═════ Extracted records

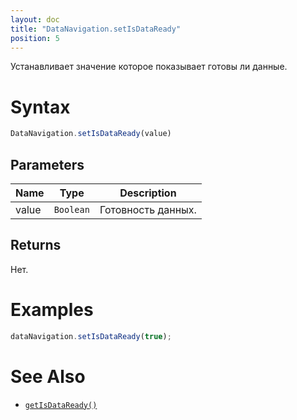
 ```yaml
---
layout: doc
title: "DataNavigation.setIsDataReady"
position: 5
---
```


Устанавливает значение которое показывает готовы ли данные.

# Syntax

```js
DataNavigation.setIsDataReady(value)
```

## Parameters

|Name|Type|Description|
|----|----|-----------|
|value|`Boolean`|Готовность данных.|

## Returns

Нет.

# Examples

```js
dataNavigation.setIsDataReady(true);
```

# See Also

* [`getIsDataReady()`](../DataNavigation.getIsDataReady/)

══════════
═════ Extracted records

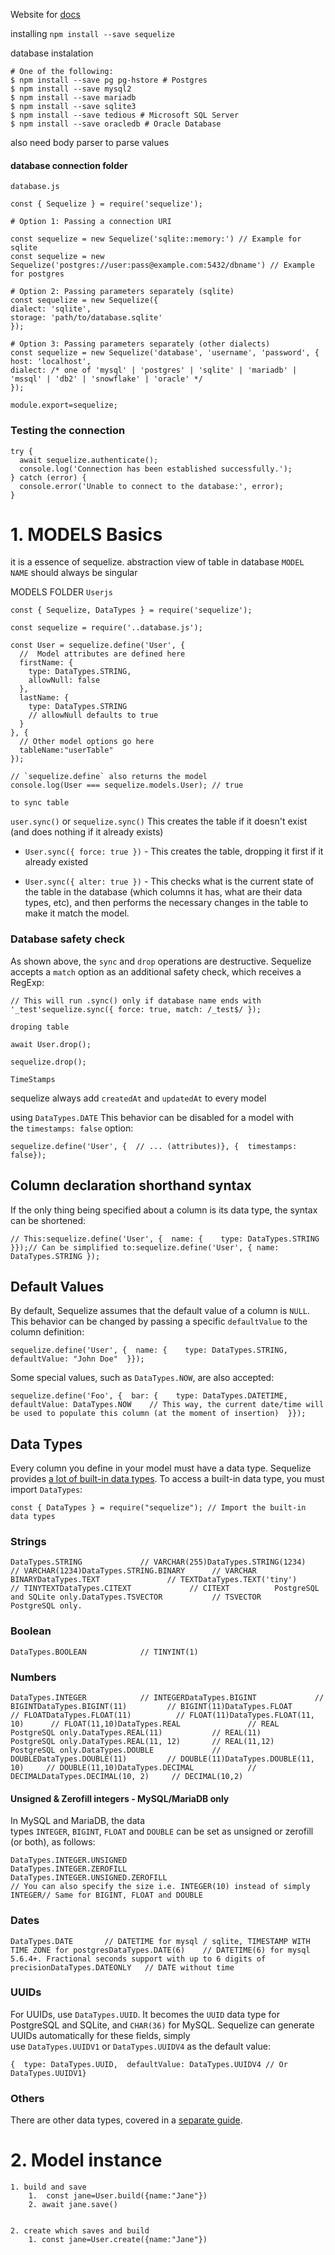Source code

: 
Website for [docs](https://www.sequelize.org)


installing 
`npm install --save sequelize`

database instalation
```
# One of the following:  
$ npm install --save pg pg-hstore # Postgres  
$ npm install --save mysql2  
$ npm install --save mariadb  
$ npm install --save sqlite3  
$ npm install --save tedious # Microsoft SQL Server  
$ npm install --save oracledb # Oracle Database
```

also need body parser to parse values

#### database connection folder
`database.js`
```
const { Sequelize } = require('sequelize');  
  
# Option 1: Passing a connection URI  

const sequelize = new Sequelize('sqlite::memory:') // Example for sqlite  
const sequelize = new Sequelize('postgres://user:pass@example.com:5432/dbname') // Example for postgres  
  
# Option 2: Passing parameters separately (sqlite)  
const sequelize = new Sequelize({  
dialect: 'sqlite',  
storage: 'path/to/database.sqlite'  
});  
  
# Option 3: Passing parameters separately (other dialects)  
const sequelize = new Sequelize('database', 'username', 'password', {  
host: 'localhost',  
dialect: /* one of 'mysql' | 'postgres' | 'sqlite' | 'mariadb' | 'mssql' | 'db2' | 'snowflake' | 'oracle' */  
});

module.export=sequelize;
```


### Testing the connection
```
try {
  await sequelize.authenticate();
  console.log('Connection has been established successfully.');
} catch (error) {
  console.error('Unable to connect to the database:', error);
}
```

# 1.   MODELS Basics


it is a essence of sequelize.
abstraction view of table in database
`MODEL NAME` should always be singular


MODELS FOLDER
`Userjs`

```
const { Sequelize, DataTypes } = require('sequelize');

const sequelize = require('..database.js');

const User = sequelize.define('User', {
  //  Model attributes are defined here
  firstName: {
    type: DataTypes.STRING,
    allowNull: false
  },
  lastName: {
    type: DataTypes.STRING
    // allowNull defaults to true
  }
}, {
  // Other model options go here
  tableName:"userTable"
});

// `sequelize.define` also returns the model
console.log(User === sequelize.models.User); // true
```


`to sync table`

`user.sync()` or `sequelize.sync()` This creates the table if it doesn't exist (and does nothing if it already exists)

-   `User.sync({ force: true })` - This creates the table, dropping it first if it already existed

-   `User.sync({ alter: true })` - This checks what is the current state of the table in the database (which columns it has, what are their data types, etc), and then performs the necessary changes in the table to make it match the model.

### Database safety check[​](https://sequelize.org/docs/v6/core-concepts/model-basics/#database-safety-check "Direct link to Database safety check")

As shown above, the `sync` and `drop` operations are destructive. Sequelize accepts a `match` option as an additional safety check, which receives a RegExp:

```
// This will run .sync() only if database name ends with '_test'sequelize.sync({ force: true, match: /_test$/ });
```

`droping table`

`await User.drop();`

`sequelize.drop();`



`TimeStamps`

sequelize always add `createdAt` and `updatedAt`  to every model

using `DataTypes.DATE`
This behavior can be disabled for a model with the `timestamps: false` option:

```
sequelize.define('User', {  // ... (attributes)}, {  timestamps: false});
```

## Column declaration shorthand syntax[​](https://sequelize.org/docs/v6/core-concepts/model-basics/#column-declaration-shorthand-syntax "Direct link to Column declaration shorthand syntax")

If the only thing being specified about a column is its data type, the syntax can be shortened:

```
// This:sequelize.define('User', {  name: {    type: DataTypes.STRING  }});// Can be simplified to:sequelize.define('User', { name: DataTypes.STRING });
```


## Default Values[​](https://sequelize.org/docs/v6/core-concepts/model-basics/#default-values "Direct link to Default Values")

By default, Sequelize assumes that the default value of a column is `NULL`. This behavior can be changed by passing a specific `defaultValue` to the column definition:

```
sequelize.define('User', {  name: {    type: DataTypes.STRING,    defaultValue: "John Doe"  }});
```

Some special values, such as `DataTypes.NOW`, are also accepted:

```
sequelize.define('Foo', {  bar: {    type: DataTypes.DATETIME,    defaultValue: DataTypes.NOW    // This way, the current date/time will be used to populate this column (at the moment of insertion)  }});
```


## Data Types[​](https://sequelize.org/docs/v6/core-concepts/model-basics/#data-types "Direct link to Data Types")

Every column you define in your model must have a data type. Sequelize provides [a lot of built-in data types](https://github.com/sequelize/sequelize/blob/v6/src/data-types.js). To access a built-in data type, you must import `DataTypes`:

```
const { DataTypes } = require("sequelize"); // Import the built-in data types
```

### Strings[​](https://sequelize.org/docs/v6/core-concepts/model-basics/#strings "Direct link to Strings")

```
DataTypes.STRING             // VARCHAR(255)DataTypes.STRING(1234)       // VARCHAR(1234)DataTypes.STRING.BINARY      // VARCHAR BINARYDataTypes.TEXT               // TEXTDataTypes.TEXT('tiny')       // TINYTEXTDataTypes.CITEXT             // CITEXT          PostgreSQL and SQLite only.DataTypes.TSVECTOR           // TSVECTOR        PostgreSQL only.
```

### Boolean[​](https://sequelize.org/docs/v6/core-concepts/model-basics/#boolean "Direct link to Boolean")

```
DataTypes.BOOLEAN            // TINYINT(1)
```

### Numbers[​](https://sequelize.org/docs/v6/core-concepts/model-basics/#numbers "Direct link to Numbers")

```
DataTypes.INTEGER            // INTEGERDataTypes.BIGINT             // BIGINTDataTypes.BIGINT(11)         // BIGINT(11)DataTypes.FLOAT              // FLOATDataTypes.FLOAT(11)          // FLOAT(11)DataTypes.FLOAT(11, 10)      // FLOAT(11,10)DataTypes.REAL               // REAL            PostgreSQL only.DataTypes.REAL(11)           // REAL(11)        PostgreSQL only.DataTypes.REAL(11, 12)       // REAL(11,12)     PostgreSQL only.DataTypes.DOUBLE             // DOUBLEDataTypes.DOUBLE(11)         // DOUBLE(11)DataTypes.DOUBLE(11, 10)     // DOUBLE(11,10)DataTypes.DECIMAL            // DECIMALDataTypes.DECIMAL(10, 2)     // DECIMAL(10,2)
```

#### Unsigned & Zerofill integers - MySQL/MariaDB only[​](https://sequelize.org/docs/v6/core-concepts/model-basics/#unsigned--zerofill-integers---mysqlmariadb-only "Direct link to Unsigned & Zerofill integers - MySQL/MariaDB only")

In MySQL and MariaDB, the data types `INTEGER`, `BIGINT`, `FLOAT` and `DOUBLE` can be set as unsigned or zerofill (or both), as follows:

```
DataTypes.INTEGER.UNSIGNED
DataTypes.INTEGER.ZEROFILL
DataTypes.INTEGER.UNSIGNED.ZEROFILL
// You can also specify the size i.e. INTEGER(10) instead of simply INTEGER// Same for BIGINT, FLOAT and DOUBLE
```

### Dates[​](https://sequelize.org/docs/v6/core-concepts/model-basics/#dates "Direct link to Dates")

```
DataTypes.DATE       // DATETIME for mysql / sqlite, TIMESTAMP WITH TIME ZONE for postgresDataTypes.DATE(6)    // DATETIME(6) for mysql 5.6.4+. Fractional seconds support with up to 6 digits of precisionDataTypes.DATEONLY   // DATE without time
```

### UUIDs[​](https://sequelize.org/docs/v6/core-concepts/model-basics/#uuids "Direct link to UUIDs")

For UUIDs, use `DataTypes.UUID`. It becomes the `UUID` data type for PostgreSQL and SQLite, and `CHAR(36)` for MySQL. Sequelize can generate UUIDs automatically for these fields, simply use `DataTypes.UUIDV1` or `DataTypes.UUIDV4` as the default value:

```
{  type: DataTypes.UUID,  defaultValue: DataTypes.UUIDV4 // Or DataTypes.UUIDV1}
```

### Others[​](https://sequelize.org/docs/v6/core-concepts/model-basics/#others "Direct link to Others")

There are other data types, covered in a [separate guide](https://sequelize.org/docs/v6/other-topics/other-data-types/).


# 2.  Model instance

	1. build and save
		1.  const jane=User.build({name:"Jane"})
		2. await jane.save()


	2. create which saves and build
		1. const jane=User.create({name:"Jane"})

══════════

Exercise directions:
Each line from the material above that mentions the word "behavior" needs to be copied.

The completed task:
This behavior can be disabled for a model with the `timestamps: false` option:
By default, Sequelize assumes that the default value of a column is `NULL`. This behavior can be changed by passing a specific `defaultValue` to the column definition:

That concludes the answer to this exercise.